Thanks for reading my blog today.
If you are new here, then congrats, you are in for a treat.
I'm sharing some things that have pissed me off lately.
Let's call them pet peeves.
When someone reads my magazine before me.
I don't do this to others.
Magazines are sacred.
Self portraits.
Self indulgent much?
I'm one of the offenders.
I hate myself for posting.
Cats that puke all over the house when the Hubbs is at work.
Mean girls, aged 6.
Yeah, you are so cool in your tutu and bun.
But you've hit your peak,
or you will.
Would you like a package of bottled blonde now, or in 10 years?
This is more of an overall hate.
You steal some of the best people on earth.
Hard boiled eggs that won't peel.
People that will tell me how to boil an egg correctly in the comments.
This is your warning.
Political Debates that push my favorite shows.
Greys Anatomy and Scandal would have been much more entertaining.
The political comments that will follow the above.
Passive aggressive statuses on Facebook.
I get it you are mad, and I'm pretty sure the person you directed
your status at knows too.
I'm not the only one with some pet peeves.
Meet Jennifer from My Not So Glamorous Life!
My {Not So} Glamorous Life
"Real Life, Real Kids, Real Messes, Real Mommy. REAL LOVE.That's My Not So Glamorous Life! "
Pet Peeves. We all have them. Those terrible little nuances that just simply drive us batty.
Today I will share mine with you. In no particular order, here are ten of my biggest pet peeves:
~Open Cabinet/Cupboard doors. (Seriously, is it that hard to shut it?!)
~Chewing gum loudly. Enough said.
~Rude customer service. I try to be kind and cheerful as a customer, and I expect it in return.
~Lack of good planning. Yes, we all do it sometimes. I'm certainly guilty of it. But there are those among us who make it routine to just wing it. Which would be fine and dandy, if they didn't make others pick up the slack. Not cool.
~Excessive channel surfing (I'm looking at my husband on this one...)
~The word "retard". Not okay.
~Being late. (Especially when I'm the one who's not on time. Ugh, I could just kick myself!)
~Toilet paper being hung "under" instead of "over".
~People who borrow an item, and return it in poor condition.
~ When someone doesn't RSVP to an event invitation
 Thanks Jennifer!
Be sure to check out her bloggy, and tell her I sent ya!
What's eating you lately?
Share your pet peeves with Lena.
Linking up with my gal Lena!
Did you see her name change?


  1. Eggs that won't peel are the worst....and I think most of us can relate to that excessive channel surfing from the guy we love most in the world....

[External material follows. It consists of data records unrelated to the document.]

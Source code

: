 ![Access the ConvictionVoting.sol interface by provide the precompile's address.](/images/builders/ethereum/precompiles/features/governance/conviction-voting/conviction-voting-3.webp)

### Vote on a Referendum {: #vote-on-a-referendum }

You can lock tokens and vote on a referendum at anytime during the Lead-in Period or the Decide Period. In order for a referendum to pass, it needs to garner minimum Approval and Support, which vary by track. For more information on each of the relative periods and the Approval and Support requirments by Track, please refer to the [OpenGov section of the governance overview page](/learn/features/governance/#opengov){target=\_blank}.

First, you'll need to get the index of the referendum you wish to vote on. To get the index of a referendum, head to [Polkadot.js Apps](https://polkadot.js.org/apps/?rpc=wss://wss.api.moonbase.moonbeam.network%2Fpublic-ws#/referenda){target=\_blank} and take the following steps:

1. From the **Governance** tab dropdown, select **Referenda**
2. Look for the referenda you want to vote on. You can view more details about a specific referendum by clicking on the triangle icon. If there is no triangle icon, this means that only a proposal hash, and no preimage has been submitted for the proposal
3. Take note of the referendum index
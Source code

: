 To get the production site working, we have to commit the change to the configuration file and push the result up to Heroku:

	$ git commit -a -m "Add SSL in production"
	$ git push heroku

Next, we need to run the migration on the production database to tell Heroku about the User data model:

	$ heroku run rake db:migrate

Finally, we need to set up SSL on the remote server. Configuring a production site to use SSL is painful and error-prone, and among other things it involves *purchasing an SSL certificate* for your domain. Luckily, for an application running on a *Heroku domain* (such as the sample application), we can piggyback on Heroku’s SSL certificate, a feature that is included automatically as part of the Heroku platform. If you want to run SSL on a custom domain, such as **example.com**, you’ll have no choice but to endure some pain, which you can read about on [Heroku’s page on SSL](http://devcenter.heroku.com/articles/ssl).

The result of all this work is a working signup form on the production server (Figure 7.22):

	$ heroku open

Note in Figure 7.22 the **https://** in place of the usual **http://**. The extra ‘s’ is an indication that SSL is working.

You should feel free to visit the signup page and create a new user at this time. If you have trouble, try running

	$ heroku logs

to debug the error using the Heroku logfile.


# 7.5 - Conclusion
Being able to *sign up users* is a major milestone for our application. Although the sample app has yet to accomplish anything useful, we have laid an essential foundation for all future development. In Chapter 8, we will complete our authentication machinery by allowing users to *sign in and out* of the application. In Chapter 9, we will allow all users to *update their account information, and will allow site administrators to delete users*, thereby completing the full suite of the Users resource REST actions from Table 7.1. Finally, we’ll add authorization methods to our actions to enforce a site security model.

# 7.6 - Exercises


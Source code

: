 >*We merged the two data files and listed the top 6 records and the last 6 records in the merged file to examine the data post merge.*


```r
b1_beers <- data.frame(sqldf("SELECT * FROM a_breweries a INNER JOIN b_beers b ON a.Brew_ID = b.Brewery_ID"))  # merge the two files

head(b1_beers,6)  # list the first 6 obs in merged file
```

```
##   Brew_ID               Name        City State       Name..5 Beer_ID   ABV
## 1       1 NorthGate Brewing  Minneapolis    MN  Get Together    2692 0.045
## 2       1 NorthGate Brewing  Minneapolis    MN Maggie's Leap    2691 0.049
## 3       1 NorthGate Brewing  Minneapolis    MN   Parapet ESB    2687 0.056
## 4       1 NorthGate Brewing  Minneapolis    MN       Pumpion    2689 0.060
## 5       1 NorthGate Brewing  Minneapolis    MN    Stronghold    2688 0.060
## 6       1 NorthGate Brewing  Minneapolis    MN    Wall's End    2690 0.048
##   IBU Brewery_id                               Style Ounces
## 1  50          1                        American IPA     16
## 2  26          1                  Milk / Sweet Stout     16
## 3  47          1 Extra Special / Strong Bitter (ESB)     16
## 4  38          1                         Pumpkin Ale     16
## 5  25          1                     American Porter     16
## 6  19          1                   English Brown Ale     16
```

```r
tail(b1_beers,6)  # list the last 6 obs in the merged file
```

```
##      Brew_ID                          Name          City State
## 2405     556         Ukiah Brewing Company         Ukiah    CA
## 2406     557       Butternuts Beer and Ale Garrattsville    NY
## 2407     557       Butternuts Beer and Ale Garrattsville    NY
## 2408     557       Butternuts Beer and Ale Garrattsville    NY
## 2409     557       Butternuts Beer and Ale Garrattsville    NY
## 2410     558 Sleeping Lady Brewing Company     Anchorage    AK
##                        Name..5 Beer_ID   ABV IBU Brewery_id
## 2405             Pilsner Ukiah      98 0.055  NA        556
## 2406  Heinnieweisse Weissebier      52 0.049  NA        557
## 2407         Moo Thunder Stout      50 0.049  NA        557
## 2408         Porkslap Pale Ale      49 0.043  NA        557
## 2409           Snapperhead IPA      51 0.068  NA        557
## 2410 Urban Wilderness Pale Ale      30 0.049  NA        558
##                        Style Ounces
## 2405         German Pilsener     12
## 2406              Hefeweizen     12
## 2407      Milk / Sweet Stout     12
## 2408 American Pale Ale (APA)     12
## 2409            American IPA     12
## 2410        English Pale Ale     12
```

  2. Aaaah, the eggs!! I have been found, slumped over the sink more than once with an egg broken into a million pieces and a tear running down my cheek because after peeling it, all I was left with was yolk. Eating the yolk helps me feel a bit better, but when I'm trying to make devilled eggs, NOPE.
    Now you got me all worked up. I'm going to write one of these and link up with Lena!

  3. I'm seriously cracking up regarding the eggs. No pun intended!
    I need a do-over, because that one needs to go on my list too, LOL!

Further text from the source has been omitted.